Letter: Single-payer health care and Albert Lea

Published 10:00 pm Wednesday, January 10, 2018

Single-payer health care is a national or state medical system that pays for its residents’ medical costs with tax money. The cost of health care in this nation is climbing faster than the rest of the world’s developed nations, our rate of inflation, the cost of living and the wages of poor and middle class families. Under a single-payer model, our nation would be able to negotiate prescription drug costs like the rest of the industrialized world does.

So who is against this? Prescription drug companies and the politicians they have given campaign contributions to stick out as key players, from both sides of the aisle, I might add. The GOP is staunchly against this and moderate Democrats oppose it in favor of salvaging the Affordable Care Act. I believe insurance companies vehemently oppose this and deliver vast untold sums of money into our political process to stop it.

Who is for this? From the people I’ve talked to personally this last year while campaigning: Minnesota Farmers Union; Minnesota Nurses Association; SEIU, which hosted the one-day strike at Mayo last December; and most of the DFL gubernatorial candidates running in 2018. Pew Research shows a growing interest and support for single-payer health care among American residents since the 2016 presidential campaign of Bernie Sanders.

Email newsletter signup

Is it possible? Yes, it is. Like marijuana prohibition in America, change is going to have to come from the state level before the national legislative body can fully embrace it.

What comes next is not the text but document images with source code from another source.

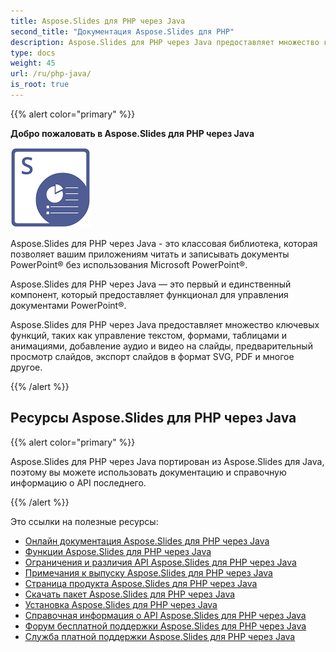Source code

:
 ```yaml
---
title: Aspose.Slides для PHP через Java
second_title: "Документация Aspose.Slides для PHP"
description: Aspose.Slides для PHP через Java предоставляет множество ключевых функций, таких как управление текстом, формами, таблицами и анимациями, добавление аудио и видео на слайды, предварительный просмотр слайдов, экспорт слайдов в формат SVG, PDF и многое другое.
type: docs
weight: 45
url: /ru/php-java/
is_root: true
---
```


{{% alert color="primary" %}}

**Добро пожаловать в Aspose.Slides для PHP через Java**

![Логотип продукта Aspose.Slides для PHP через Java](aspose_slides-for-php-via-java.png)

Aspose.Slides для PHP через Java - это классовая библиотека, которая позволяет вашим приложениям читать и записывать документы PowerPoint® без использования Microsoft PowerPoint®.

Aspose.Slides для PHP через Java — это первый и единственный компонент, который предоставляет функционал для управления документами PowerPoint®.

Aspose.Slides для PHP через Java предоставляет множество ключевых функций, таких как управление текстом, формами, таблицами и анимациями, добавление аудио и видео на слайды, предварительный просмотр слайдов, экспорт слайдов в формат SVG, PDF и многое другое.

{{% /alert %}}

## Ресурсы Aspose.Slides для PHP через Java

{{% alert color="primary" %}}

Aspose.Slides для PHP через Java портирован из Aspose.Slides для Java, поэтому вы можете использовать документацию и справочную информацию о API последнего.

{{% /alert %}}

Это ссылки на полезные ресурсы:

- [Онлайн документация Aspose.Slides для PHP через Java](/slides/ru/php-java/)
- [Функции Aspose.Slides для PHP через Java](/slides/ru/php-java/features-overview/)
- [Ограничения и различия API Aspose.Slides для PHP через Java](/slides/ru/php-java/limitations-and-api-differences/)
- [Примечания к выпуску Aspose.Slides для PHP через Java](https://releases.aspose.com/slides/php-java/release-notes/)
- [Страница продукта Aspose.Slides для PHP через Java](https://products.aspose.com/slides/php-java/)
- [Скачать пакет Aspose.Slides для PHP через Java](https://releases.aspose.com/slides/php-java/)
- [Установка Aspose.Slides для PHP через Java](/slides/ru/php-java/installation/)
- [Справочная информация о API Aspose.Slides для PHP через Java](https://reference.aspose.com/slides/php-java/)
- [Форум бесплатной поддержки Aspose.Slides для PHP через Java](https://forum.aspose.com/c/slides/11)
- [Служба платной поддержки Aspose.Slides для PHP через Java](https://helpdesk.aspose.com/)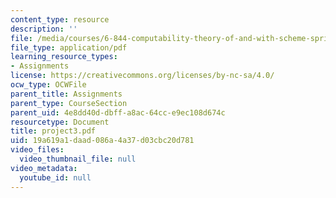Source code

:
 ```yaml
---
content_type: resource
description: ''
file: /media/courses/6-844-computability-theory-of-and-with-scheme-spring-2003/19a619a1daad086a4a37d03cbc20d781_project3.pdf
file_type: application/pdf
learning_resource_types:
- Assignments
license: https://creativecommons.org/licenses/by-nc-sa/4.0/
ocw_type: OCWFile
parent_title: Assignments
parent_type: CourseSection
parent_uid: 4e8dd40d-dbff-a8ac-64cc-e9ec108d674c
resourcetype: Document
title: project3.pdf
uid: 19a619a1-daad-086a-4a37-d03cbc20d781
video_files:
  video_thumbnail_file: null
video_metadata:
  youtube_id: null
---
```

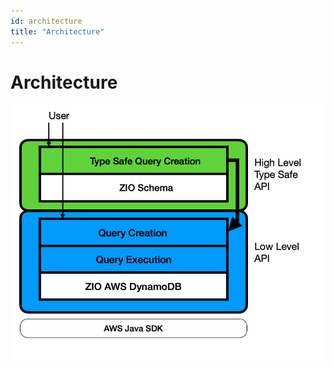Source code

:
```yaml
---
id: architecture
title: "Architecture"
---
```


# Architecture


![architecture diagram](architecture.png)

Vermont passed legislation in 2011 for universal health care, and Minnesota can, too, if we choose our representation well. According to DFL Rep. Tina Liebling at the gubernatorial forum on health care last fall, there has been a bill on the Minnesota House floor for 10 years on universal health care just waiting for the right amount of sponsorship and approval.

What does this mean for Albert Lea? It means that every hospital bed we fight for is going to matter in the long run. Our population size, business development, school system and housing economy depend on it. Every service we outsource to Austin and Rochester will likely stay there, because either single-payer health care will reign in privatized hospitals, possibly reducing rural expansion, the Affordable Care Act will price us out of quality coverage as the GOP chips away at it, or large cooperate interests and inaction will only speed up the process of customer consolidation we are experiencing here today.